Más triste, más bella

Volver a un lugar que ya has caminado, escuchado y saboreado, siempre tiene algo especial. Por mucho que uno intente probarlo desde cero y sacarle todo el jugo posible al nuevo momento, siempre queda la huella dejada en el pasado, una huella que marca y predispone, por mucho que cambie el que mira, los ojos de los acompañantes o los de uno propio.

De Oporto es difícil saber que es lo que se puede esperar, tiene su encanto en la decadencia, en esa especie de melancolía tan portuguesa, en esa mezcla de fado y fachada descuidada, en esa mezcla de vinos deluxe, puentes majestuosos y casas con las ventanas rotas.

Por curioso que parezca, si tuviera que poner dos adjetivos, esta vez vi a la ciudad más bella y más triste.

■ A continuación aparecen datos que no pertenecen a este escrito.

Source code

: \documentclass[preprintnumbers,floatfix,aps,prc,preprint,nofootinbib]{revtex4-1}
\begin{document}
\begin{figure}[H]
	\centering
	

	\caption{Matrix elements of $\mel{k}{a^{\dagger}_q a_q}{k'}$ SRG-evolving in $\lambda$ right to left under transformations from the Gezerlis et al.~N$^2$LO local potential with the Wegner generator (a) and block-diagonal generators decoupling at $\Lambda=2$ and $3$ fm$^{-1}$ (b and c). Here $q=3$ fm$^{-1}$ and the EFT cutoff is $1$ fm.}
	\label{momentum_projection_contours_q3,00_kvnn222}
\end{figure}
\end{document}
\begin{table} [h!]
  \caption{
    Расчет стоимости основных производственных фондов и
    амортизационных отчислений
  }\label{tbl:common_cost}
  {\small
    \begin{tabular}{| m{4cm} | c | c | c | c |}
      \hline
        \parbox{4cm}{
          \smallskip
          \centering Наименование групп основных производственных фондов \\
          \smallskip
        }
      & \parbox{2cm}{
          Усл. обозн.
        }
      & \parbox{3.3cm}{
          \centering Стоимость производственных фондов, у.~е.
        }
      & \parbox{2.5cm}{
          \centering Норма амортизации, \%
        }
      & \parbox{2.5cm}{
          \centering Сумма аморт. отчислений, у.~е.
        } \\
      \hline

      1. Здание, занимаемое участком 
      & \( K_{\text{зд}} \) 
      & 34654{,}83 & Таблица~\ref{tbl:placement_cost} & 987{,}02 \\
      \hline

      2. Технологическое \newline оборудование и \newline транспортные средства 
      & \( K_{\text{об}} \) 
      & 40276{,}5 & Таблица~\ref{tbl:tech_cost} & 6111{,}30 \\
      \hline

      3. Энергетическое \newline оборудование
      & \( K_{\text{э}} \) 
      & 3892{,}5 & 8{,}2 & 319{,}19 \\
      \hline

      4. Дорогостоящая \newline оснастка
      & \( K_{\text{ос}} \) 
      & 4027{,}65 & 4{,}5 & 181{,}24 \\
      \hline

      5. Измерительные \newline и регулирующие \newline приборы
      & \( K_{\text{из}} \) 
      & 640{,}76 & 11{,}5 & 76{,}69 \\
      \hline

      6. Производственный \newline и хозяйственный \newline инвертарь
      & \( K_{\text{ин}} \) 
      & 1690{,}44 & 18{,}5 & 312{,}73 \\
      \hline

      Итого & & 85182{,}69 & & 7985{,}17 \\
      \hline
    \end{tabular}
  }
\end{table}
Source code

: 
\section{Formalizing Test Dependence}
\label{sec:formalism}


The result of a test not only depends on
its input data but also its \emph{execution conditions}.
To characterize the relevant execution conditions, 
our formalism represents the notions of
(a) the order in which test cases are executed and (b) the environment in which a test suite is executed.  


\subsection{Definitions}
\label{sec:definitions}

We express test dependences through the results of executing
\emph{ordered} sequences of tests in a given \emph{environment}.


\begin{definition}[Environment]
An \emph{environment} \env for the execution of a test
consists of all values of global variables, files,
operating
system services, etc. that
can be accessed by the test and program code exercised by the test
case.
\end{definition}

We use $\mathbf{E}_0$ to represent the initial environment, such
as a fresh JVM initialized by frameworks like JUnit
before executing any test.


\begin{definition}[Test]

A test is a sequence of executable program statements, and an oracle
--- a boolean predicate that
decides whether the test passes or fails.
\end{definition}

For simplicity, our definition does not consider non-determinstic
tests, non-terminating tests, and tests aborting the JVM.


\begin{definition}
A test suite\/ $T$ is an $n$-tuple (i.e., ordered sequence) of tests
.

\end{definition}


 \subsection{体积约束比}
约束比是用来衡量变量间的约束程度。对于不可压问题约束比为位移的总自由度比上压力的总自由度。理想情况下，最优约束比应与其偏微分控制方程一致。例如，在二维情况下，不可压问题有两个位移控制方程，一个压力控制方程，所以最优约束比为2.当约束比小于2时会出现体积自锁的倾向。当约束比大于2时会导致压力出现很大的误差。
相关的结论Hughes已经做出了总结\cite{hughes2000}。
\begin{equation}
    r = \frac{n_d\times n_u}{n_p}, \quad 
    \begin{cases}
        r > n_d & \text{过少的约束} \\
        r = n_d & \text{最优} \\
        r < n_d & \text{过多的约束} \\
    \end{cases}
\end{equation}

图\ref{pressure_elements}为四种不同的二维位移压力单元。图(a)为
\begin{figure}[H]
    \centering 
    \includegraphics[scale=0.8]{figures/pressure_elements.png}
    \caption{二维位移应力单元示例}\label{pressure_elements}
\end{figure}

Más bella porque sigue manteniendo su encanto, e incluso el paso del tiempo le sienta bien, y limpia algunas de sus fachadas. Más bella porque la lluvia, que tanto afea al resto de las ciudades, hace que ella se confunda entre una increíble gama de grises, y que uno no sepa donde terminan las paredes llenas de años y polvo y donde comienzan las nubes.

Más triste porque se le va enfermando el alma, porque sus gentes duelen. Más triste porque mientras se limpian fachadas de casas para que el turista no deje rincón sin fotografiar, muchas personas no tiene casas, ni cámaras,  más triste porque a pesar de la necesidad de gritar sus paredes cada día están más mudas, más triste porque los de arriba quieren que la luz de su ribera ciegue la oscuridad de las colas de gente que acude a buscar comida en las calles de la periferia.

Más triste, más bella, pero siempre única.